* Work instructions *
Only the lines from the top of the following listing through the line with "### 3. Quality of Service (QoS) Levels" belong in your answer, exactly as written.

* Materials provided *
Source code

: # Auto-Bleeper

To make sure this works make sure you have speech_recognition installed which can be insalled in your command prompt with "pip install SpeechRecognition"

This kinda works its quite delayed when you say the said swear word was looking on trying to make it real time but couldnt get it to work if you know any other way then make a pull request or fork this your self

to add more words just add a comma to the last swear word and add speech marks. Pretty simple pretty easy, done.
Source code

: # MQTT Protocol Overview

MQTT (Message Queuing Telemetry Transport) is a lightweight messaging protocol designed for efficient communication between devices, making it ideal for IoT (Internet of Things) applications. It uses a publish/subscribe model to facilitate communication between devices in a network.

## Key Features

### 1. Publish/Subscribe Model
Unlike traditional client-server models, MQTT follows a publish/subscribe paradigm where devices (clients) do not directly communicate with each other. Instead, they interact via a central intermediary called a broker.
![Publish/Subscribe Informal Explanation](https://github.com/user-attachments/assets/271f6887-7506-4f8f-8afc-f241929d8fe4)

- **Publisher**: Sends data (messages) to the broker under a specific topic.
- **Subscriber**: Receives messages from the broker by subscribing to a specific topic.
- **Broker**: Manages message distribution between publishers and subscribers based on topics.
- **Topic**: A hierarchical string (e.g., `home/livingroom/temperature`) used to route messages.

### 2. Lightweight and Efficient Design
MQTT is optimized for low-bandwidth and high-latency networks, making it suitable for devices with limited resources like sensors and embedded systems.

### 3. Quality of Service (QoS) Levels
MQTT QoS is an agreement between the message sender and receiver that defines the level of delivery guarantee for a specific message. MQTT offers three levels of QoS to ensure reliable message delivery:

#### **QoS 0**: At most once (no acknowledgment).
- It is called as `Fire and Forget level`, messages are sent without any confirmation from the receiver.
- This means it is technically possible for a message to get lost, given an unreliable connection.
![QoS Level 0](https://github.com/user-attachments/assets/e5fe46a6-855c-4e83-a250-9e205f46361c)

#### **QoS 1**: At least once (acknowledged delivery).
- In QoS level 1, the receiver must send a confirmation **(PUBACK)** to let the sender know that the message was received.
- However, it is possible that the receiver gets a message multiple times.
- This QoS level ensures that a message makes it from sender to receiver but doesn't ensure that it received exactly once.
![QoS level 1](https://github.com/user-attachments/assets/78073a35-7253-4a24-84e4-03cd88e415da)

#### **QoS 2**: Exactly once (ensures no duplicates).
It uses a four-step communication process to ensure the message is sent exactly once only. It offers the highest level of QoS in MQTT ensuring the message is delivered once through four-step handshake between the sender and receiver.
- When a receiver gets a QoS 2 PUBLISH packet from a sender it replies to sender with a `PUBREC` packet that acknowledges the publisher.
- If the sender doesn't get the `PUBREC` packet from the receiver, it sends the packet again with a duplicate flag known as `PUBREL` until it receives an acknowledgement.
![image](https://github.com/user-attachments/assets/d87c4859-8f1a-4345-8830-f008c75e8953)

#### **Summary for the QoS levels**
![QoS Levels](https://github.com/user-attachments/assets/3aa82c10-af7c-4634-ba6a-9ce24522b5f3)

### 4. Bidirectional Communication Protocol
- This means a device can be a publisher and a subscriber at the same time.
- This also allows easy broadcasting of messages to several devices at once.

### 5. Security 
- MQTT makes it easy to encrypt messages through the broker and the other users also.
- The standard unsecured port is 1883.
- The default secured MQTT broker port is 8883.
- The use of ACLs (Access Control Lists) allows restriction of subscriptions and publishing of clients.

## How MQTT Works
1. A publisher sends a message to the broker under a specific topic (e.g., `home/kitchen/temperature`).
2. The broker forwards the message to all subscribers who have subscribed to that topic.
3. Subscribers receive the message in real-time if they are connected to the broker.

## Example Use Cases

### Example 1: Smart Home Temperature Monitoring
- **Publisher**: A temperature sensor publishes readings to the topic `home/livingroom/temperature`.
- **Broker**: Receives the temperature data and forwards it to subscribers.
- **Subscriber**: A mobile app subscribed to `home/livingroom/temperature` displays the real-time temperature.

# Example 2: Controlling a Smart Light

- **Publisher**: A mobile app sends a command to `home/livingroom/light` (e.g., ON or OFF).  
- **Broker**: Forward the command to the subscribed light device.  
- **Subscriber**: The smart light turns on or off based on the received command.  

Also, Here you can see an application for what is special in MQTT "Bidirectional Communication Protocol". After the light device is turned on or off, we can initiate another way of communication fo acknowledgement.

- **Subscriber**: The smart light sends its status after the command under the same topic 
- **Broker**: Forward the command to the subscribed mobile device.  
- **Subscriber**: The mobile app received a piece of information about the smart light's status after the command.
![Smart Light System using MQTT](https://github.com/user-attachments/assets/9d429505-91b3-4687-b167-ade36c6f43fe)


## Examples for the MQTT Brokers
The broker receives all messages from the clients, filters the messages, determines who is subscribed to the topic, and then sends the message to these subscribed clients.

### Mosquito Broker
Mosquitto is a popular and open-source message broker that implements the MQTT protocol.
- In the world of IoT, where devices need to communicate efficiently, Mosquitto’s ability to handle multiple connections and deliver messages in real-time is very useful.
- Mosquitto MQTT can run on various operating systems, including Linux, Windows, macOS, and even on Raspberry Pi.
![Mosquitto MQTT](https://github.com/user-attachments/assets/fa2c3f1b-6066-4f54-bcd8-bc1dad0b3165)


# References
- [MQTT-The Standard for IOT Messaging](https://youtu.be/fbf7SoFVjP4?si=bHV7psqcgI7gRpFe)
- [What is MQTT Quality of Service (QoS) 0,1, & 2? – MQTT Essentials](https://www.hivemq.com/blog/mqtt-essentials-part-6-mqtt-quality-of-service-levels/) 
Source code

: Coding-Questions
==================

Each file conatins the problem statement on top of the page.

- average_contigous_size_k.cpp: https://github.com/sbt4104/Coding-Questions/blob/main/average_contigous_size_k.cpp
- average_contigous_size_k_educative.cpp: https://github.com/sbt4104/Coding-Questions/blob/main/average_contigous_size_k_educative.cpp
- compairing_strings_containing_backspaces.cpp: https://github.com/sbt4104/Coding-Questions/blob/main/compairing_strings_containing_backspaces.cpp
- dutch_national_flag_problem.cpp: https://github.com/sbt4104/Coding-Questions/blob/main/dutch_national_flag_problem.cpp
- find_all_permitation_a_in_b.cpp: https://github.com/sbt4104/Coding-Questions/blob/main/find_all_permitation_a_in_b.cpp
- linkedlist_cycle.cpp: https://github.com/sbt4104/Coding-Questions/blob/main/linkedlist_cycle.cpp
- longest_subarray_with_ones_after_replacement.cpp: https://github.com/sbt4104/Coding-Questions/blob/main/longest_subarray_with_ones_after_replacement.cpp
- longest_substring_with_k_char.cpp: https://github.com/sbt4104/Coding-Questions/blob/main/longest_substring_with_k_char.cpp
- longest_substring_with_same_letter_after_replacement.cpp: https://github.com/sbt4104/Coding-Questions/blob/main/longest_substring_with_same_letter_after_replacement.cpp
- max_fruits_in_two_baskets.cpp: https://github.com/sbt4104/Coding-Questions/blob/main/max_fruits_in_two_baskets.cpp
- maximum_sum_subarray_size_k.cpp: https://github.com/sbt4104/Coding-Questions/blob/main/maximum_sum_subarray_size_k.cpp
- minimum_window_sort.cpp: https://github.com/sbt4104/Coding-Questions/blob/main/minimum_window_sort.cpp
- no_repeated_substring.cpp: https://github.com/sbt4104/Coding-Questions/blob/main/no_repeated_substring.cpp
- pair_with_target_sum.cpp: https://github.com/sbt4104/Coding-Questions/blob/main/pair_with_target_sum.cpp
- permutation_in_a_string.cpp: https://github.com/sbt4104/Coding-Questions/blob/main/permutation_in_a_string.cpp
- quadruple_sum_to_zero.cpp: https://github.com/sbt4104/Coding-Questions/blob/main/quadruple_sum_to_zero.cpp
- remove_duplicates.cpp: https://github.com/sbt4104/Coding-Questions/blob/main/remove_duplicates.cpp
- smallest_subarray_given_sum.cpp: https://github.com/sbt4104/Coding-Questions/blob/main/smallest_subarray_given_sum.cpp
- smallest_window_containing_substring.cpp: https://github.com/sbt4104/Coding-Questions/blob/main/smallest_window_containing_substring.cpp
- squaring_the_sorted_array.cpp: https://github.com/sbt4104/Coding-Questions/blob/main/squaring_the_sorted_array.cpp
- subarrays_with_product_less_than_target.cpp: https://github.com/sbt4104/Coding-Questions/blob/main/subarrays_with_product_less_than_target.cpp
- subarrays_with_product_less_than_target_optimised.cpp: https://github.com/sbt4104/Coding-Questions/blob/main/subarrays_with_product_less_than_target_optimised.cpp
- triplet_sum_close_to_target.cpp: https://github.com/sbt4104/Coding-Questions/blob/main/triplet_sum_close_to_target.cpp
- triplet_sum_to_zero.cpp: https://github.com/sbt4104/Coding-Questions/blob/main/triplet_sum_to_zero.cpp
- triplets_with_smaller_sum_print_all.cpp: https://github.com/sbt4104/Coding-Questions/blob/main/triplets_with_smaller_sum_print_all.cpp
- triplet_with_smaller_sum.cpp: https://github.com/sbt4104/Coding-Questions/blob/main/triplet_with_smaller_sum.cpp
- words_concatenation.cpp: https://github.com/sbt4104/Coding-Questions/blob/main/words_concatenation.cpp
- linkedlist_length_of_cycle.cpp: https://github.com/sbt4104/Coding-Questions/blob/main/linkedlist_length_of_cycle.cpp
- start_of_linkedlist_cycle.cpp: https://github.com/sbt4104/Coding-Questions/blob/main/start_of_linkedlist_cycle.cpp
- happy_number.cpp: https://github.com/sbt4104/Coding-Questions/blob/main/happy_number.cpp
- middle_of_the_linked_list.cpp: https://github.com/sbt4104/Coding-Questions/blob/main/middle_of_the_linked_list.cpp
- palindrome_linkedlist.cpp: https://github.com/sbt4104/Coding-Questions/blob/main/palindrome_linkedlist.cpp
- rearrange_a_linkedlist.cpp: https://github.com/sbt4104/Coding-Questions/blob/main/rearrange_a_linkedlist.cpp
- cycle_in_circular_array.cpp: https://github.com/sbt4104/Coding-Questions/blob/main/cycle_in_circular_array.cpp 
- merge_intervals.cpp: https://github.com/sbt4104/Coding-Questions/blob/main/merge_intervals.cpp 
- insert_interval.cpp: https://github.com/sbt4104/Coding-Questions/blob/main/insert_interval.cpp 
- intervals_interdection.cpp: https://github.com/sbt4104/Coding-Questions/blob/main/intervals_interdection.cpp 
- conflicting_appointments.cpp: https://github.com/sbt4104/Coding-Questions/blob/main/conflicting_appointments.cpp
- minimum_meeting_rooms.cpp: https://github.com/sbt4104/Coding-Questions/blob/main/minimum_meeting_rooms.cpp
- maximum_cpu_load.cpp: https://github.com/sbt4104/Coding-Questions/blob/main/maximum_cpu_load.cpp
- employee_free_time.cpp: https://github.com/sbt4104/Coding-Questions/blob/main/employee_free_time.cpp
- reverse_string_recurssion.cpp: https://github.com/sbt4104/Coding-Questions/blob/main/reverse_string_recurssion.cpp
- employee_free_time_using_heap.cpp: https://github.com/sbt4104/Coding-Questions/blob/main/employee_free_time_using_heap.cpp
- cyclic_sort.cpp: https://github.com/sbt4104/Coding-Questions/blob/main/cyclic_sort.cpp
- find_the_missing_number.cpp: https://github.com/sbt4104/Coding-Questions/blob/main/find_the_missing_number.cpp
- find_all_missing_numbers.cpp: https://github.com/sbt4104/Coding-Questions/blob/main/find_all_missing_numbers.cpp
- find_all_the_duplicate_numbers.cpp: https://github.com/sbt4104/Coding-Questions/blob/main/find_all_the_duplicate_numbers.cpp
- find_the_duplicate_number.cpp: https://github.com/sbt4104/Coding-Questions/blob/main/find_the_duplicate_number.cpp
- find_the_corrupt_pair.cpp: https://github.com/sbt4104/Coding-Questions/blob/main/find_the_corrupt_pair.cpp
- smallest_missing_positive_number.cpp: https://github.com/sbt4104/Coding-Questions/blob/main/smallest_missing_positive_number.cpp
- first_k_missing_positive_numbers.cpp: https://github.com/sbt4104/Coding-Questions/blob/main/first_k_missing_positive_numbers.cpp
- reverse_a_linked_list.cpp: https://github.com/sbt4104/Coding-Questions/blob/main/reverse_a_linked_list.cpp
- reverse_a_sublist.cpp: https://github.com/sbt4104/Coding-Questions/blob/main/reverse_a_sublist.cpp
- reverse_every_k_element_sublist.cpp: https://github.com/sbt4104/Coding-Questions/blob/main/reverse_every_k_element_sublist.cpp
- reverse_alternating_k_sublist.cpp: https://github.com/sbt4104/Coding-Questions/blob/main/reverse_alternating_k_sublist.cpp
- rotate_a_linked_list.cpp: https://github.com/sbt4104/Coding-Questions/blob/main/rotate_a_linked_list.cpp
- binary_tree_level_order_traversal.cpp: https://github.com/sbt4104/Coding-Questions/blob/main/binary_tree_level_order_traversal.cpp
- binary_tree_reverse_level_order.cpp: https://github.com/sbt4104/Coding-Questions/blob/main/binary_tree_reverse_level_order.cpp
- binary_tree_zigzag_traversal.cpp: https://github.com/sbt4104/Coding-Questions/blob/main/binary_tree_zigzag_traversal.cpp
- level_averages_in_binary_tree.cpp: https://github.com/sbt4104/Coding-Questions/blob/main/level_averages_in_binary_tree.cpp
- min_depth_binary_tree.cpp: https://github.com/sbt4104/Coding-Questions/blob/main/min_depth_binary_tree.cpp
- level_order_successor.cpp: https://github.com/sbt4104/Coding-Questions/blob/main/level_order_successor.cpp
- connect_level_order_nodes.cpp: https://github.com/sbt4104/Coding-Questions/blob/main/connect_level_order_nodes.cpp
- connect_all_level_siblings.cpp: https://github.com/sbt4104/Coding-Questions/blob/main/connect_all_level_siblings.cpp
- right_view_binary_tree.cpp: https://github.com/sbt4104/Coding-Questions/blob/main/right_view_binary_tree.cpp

* Written answer *
Source code

: # Auto-Bleeper

To make sure this works make sure you have speech_recognition installed which can be insalled in your command prompt with "pip install SpeechRecognition"

This kinda works its quite delayed when you say the said swear word was looking on trying to make it real time but couldnt get it to work if you know any other way then make a pull request or fork this your self

to add more words just add a comma to the last swear word and add speech marks. Pretty simple pretty easy, done.
Source code

: # MQTT Protocol Overview

MQTT (Message Queuing Telemetry Transport) is a lightweight messaging protocol designed for efficient communication between devices, making it ideal for IoT (Internet of Things) applications. It uses a publish/subscribe model to facilitate communication between devices in a network.

## Key Features

### 1. Publish/Subscribe Model
Unlike traditional client-server models, MQTT follows a publish/subscribe paradigm where devices (clients) do not directly communicate with each other. Instead, they interact via a central intermediary called a broker.
![Publish/Subscribe Informal Explanation](https://github.com/user-attachments/assets/271f6887-7506-4f8f-8afc-f241929d8fe4)

- **Publisher**: Sends data (messages) to the broker under a specific topic.
- **Subscriber**: Receives messages from the broker by subscribing to a specific topic.
- **Broker**: Manages message distribution between publishers and subscribers based on topics.
- **Topic**: A hierarchical string (e.g., `home/livingroom/temperature`) used to route messages.

### 2. Lightweight and Efficient Design
MQTT is optimized for low-bandwidth and high-latency networks, making it suitable for devices with limited resources like sensors and embedded systems.

### 3. Quality of Service (QoS) Levels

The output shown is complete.